- **TASK**:
If a line in the entries below includes the string "public", copy it out.

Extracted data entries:
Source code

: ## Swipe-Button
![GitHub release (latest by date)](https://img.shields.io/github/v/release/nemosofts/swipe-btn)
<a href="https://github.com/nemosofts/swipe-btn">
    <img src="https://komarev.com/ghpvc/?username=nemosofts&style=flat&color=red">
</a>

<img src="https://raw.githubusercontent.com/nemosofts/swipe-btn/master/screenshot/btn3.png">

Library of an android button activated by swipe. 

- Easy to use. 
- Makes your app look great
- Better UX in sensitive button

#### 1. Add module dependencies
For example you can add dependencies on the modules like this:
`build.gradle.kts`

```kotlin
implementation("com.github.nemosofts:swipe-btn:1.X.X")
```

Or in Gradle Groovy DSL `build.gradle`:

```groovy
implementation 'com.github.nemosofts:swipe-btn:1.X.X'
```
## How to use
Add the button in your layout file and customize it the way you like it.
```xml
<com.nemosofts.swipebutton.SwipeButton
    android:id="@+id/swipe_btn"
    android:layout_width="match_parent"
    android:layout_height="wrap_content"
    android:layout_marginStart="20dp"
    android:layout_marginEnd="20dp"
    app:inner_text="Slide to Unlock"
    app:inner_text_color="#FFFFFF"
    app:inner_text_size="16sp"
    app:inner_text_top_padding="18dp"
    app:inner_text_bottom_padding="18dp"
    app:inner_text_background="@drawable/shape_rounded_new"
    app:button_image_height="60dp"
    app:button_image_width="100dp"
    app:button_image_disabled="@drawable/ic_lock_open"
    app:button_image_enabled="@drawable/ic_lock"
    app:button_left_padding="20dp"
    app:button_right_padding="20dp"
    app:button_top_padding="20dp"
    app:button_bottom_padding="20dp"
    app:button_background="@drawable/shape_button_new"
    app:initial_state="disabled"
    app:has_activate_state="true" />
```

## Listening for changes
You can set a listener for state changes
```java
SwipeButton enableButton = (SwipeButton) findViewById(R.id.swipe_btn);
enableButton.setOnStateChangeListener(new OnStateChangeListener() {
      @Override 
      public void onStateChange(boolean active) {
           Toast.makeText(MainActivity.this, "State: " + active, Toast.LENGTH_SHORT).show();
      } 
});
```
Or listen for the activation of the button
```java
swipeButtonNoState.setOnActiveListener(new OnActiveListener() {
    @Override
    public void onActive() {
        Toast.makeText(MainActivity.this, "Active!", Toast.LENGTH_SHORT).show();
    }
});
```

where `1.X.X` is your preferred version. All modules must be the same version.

- **RESULT OF THIS TASK**:
      public void onStateChange(boolean active) {
    public void onActive() {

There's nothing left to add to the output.